Neural Collapse-Inspired Multi-Label Federated Learning under Label-Distribution Skew
Can Peng, Yuyuan Liu, Yingyu Yang, Pramit Saha, Qianye Yang, J. Alison Noble
TL;DR
This work tackles multi-label federated learning under label skew by introducing FedNCA-ML, which enforces Neural Collapse–inspired geometry to align feature distributions across non-IID clients. It combines a Label-Aware Disentanglement Module that extracts per-class features with a fixed Equiangular Tight Frame classifier to enforce a global simplex ETF structure, along with two regularizers that suppress noisy negatives and promote compact intra-class clustering. The approach demonstrates strong class-wise improvements across four datasets in eight non-IID settings, achieving up to $3.92\%$ in macro-AUC and $4.93\%$ in macro-F1 on average, highlighting improved robustness and generalization in challenging multi-label FL scenarios. The framework offers a principled path to preserve global label geometry in heterogeneous FL, with practical relevance to medical imaging and other multi-label domains where label distribution skew is prevalent.
Abstract
Federated Learning (FL) enables collaborative model training across distributed clients while preserving data privacy, yet it remains challenging as data distributions can be highly heterogeneous.

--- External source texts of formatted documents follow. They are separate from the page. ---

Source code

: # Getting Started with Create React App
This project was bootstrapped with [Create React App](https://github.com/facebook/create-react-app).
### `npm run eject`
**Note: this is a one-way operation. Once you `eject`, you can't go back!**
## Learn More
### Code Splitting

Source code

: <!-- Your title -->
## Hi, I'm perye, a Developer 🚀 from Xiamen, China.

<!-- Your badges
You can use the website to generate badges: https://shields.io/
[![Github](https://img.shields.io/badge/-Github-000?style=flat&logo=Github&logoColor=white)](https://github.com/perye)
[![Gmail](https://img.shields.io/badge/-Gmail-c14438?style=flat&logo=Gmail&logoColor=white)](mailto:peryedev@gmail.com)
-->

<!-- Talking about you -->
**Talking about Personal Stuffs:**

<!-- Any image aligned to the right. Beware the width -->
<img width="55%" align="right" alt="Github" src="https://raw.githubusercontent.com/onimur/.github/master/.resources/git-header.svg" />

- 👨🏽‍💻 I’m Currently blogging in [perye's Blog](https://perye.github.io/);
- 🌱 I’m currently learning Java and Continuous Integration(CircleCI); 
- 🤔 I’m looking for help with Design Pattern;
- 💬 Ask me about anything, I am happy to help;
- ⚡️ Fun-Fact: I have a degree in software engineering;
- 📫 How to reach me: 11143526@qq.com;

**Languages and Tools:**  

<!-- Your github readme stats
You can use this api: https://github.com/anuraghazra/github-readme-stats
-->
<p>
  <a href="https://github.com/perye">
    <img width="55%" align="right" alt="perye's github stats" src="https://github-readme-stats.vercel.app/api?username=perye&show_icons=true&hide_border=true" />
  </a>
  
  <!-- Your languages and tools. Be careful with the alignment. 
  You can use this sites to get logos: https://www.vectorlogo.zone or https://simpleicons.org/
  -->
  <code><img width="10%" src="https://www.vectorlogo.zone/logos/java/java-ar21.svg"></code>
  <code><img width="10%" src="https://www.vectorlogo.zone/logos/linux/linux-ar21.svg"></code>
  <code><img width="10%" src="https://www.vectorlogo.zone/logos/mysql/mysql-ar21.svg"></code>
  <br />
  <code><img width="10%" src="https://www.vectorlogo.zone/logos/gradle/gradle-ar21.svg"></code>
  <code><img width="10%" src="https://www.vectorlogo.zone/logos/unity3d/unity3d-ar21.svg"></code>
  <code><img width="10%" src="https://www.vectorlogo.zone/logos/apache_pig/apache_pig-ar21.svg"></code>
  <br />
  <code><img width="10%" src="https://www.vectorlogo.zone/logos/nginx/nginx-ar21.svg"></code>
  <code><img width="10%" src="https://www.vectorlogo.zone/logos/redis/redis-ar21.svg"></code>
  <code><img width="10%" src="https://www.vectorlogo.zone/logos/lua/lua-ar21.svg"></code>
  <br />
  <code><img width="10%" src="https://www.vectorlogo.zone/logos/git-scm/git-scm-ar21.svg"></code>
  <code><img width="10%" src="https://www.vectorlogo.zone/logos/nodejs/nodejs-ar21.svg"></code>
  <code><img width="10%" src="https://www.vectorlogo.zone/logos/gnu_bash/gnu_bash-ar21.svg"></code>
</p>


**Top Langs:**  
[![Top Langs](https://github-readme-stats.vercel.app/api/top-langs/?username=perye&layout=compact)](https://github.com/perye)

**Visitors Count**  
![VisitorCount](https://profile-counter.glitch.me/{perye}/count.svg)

These challenges are further amplified in multi-label scenarios, where data exhibit characteristics such as label co-occurrence, inter-label dependency, and discrepancies between local and global label relationships. While most existing FL studies focus on single-label classification, real-world applications, such as in medical imaging, involve multi-label data with highly skewed label distributions across clients. To address this important yet underexplored problem, we propose FedNCA-ML, a novel FL framework that aligns feature distributions across clients and learns discriminative, well-clustered representations inspired by Neural Collapse (NC) theory. NC describes an ideal latent-space geometry where each class's features collapse to their mean, forming a maximally separated simplex. To extend this theory to multi-label settings, we introduce a feature disentanglement module that extracts class-specific representations. The clustering of these disentangled features is guided by a shared NC-inspired structure, mitigating conflicts among client models caused by heterogeneous local data. Furthermore, we design regularisation losses to encourage compact and consistent feature clustering in the latent space. Experiments on four benchmark datasets under eight FL settings demonstrate the effectiveness of the proposed method, achieving improvements of up to 3.92% in class-wise AUC and 4.93% in class-wise F1 score.